Phrase d'Armes was published in August 2023. The novel retraces the life of René Bondoux, Olympic team foil champion at the Los Angeles Games and Olympic silver medalist in the same event at the 1936 Berlin Olympics. He later became chief of staff to Jean de Lattre de Tassigny, a role that led him to witness the signing of Germany’s surrender on May 8, 1945.

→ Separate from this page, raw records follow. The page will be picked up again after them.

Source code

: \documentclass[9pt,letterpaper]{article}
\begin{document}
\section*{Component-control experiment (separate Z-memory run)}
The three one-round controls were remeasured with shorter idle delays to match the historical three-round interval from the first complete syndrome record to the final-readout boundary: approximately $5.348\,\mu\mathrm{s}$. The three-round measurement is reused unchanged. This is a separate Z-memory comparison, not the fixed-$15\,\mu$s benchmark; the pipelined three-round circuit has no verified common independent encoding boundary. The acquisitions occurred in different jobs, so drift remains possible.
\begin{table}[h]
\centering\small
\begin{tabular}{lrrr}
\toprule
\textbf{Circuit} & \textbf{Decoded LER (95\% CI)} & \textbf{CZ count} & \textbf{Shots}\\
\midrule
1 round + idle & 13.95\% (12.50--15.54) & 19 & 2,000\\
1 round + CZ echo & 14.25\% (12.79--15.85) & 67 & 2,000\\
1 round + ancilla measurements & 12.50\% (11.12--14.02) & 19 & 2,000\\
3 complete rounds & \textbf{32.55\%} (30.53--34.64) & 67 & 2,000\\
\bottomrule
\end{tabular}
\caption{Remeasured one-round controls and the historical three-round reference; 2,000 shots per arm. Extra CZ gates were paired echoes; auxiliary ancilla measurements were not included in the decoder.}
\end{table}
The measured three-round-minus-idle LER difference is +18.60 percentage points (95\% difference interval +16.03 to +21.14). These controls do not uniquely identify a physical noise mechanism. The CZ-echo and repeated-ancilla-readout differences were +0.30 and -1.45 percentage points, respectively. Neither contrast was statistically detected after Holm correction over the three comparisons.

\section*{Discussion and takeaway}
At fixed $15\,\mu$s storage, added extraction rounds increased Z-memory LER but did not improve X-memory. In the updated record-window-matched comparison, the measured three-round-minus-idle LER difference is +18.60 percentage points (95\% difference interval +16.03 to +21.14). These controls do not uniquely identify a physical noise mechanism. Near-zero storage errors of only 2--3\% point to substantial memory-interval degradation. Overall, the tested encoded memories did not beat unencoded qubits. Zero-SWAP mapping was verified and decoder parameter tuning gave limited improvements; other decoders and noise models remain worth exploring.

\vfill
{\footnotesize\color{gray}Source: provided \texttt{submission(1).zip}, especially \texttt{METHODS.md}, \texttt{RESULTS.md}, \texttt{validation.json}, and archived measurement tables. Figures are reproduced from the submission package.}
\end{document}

Le creuset des sorciers : Histoire de l'esclave à mille mains qui inventa sa musique was published in February 2026. In this work, Paul Greveillac turns his attention to plantation-era Louisiana, slavery, and jazz. In a pre-publication review for Livres Hebdo, Jean-Claude Perrier praised it as “the most personal [novel]” by a “gifted young writer.” The novel imagines an ancestor of Miles Davis living on the Toutant-Beauregard family plantation. For the first time, the author also discusses his own mixed heritage and the origins of his pen name, inspired by Julien Gracq and Pierre Reverdy. TSF Jazz described it as a “captivating narrative.” The magazine LiRE called it “a great, deeply moving fresco, free of grandiloquence, and a superb tribute to jazz, ‘the offspring of an irrepressible freedom.’” According to Pèlerin Magazine, readers “are carried through to the end by the author’s melodious and enchanting prose.” The composer Karol Beffa also praises the novel, calling it “powerful and deeply crafted, successfully combining historical depth, stylistic ambition, and poetic sweep.”

== Works ==
- 2014: Les Fronts clandestins. Quinze histoires de Justes, Éditions Nicolas Eybalin, collection of short stories inspired by true stories of Righteous Among the Nations.
- 2016: Les Âmes rouges, Éditions Gallimard (collection Blanche), novel.
- 2017: Cadence secrète. La vie invisible d'Alfred Schnittke, Éditions Gallimard (collection Blanche), fictionalized biography.
- 2018: Maîtres et Esclaves, Éditions Gallimard (collection Blanche), novel.
- 2020 : Art Nouveau, Éditions Gallimard (collection Blanche), novel.
- 2022 : L’étau, Éditions Gallimard (collection Blanche), novel.
- 2023 : Phrase d’armes, Éditions Gallimard (collection Blanche), novel.
- 2026 : Le creuset des sorciers. Histoire de l'esclave à mille mains qui inventa sa musique, Éditions Gallimard (collection Blanche), novel.

== Honours ==
- 2016: Prix Roger-Nimier for Les Âmes rouges.
- 2016: Bourse de la Découverte de la Fondation Prince Pierre de Monaco for Les Âmes rouges.
- 2018 : Prix Pelléas-Radio Classique for Cadence secrète. La vie invisible d'Alfred Schnittke.
- 2018 : Grand prix Jean-Giono pour Maîtres et esclaves.
- 2018 : Prix de soutien à la création littéraire de la Fondation Del Duca for Maîtres et esclaves.
- 2019 : Prix des lecteurs de Levallois-Perret for Maîtres et esclaves.
- 2021 : Prix du Salon du livre de Chaumont for Art nouveau.
- 2022 : Prix littéraire de Pont-l'Évêque for L'étau.
- 2023 : Prix Coup de cœur de Livres en Vignes for Phrase d'armes.